Goal of the exercise: A line below contains "CI = 0.52 \pm", and a later one contains "Interpretation: We are". Repeat both, with every line between them, exactly.

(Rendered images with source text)
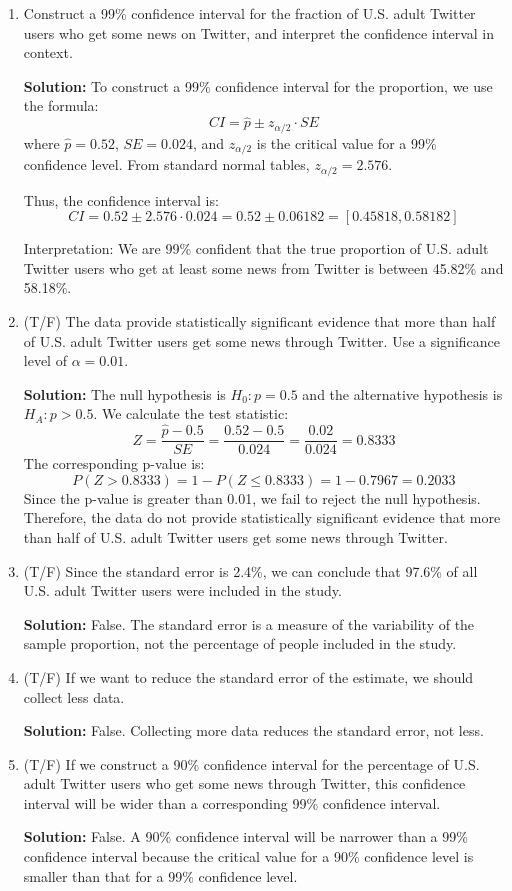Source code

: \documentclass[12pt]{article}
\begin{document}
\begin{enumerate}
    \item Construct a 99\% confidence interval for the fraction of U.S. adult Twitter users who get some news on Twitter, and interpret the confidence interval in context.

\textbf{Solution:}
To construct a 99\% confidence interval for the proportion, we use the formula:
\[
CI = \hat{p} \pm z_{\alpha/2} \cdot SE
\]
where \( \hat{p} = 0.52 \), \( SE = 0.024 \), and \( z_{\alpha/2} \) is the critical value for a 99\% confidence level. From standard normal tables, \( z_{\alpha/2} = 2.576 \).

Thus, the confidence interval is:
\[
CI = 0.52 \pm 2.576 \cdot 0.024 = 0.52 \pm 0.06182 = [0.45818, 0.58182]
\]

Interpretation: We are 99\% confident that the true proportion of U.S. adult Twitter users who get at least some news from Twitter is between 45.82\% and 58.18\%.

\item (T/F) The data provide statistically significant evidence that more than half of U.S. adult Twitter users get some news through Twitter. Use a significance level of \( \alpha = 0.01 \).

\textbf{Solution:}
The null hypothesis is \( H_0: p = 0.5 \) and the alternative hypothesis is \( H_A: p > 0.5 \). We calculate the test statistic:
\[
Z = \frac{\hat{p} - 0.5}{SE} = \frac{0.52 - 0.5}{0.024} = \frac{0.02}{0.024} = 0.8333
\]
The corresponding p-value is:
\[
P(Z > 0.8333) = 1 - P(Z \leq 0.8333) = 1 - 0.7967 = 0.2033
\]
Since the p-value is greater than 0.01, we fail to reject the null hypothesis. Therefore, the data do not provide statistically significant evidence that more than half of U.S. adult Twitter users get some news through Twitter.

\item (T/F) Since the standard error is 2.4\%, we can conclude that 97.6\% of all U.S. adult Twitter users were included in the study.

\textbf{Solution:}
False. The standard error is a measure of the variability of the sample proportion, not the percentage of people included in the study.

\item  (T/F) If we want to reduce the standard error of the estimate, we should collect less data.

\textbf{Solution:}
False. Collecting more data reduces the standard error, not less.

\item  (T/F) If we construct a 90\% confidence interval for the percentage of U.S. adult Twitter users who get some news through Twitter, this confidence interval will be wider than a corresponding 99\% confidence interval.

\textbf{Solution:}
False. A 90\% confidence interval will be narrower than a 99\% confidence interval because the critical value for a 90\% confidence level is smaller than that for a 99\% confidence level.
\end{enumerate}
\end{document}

==

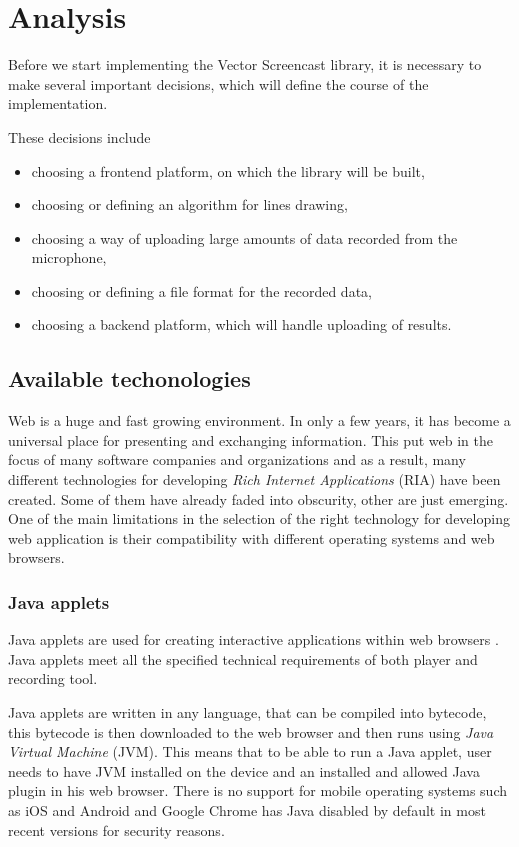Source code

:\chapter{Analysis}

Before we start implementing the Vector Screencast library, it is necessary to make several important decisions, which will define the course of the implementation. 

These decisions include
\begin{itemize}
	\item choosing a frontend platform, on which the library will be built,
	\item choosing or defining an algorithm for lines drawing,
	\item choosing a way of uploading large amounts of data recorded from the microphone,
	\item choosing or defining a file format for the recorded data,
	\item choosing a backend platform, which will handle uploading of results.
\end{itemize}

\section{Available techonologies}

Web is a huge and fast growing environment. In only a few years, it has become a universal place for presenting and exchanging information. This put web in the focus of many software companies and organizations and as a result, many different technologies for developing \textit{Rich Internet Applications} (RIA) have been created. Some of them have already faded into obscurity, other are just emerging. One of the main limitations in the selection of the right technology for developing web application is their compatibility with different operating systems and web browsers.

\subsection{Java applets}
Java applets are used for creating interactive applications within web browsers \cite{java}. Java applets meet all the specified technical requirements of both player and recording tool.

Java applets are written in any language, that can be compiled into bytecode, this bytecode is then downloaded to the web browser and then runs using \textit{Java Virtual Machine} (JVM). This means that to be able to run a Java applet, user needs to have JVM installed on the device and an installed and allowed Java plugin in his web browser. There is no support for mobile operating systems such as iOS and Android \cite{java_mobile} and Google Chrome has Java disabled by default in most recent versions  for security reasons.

Solution to the exercise:
CI = 0.52 \pm 2.576 \cdot 0.024 = 0.52 \pm 0.06182 = [0.45818, 0.58182]
\]

Interpretation: We are 99\% confident that the true proportion of U.S. adult Twitter users who get at least some news from Twitter is between 45.82\% and 58.18\%.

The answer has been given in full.